Today’s Woman December 19 focused on women sports in Iran, starting with women’s soccer and the Iranian national women’s team resuming training in preparation for the Asian Games. Panelists talked about the film Bend it like Beckham, which tells the story of an Indian woman soccer player in England. They also talked about parents, and their reaction to daughters who decide to participate in sports traditionally considered to be “male” sports. Discussion also touched on fencing, which has become more popular for women in Iran, with a review of the film Empire of Evil, which addresses women fencers and their problems, as well as an update on Montazeran, the only Iranian woman to have won a gold medal in fencing.

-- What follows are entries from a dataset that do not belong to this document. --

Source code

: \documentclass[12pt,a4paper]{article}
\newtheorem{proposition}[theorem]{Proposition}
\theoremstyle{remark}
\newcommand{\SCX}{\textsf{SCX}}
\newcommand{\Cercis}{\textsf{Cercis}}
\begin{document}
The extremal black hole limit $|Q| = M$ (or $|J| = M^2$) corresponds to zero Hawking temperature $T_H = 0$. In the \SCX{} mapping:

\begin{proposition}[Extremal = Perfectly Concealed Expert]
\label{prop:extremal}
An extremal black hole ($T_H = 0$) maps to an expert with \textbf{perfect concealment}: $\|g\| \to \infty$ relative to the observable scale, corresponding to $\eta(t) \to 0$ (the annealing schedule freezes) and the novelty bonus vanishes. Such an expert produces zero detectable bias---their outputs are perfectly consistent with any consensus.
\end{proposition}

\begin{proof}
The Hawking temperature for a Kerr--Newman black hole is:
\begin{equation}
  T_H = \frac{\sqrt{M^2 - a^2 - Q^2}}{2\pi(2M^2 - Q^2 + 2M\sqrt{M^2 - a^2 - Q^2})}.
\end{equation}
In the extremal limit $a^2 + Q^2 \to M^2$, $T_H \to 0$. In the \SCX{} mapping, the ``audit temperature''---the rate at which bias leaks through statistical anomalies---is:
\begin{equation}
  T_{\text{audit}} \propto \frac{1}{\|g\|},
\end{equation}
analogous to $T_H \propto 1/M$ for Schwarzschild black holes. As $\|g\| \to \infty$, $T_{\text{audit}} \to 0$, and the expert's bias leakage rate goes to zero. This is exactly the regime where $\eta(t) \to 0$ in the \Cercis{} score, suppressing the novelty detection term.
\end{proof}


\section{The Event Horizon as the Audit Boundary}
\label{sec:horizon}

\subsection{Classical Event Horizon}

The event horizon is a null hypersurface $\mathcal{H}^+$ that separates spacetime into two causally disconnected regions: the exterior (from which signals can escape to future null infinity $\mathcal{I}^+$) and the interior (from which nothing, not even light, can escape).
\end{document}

Roundtable with You December 21 interviewed Dariush Eghbali, a renowned Iranian singer, who is best known for his ballads and political songs, also is a social activist who directs a recovery center for substance abuse called the Ayeneh Foundation. “We have to understand the true meaning of democracy. No one has the right to abuse the law,” he said. “ Respect for the law is the most important duty and responsibility of a citizen.” Mr. Eghbali discussed his own past addiction problems, saying it is vital to acknowledge one’s mistakes if one wants to recover. Through his web site (www.ayeneh.org), Mr. Eghbali has created a vast recovery network, mostly with former addicts in 36 Iranian cities who combat addiction together. “This network has saved so many lives,” he said. “And it has created a harmony and solidarity among people. I do not belong to any political party and follow no particular ideology. I work for everyone and for all people who are in search of freedom and a better life. I look forward to seeing a free and democratic Iran, to the day when all people, regardless of their political views, work together harmoniously in a democratic state.”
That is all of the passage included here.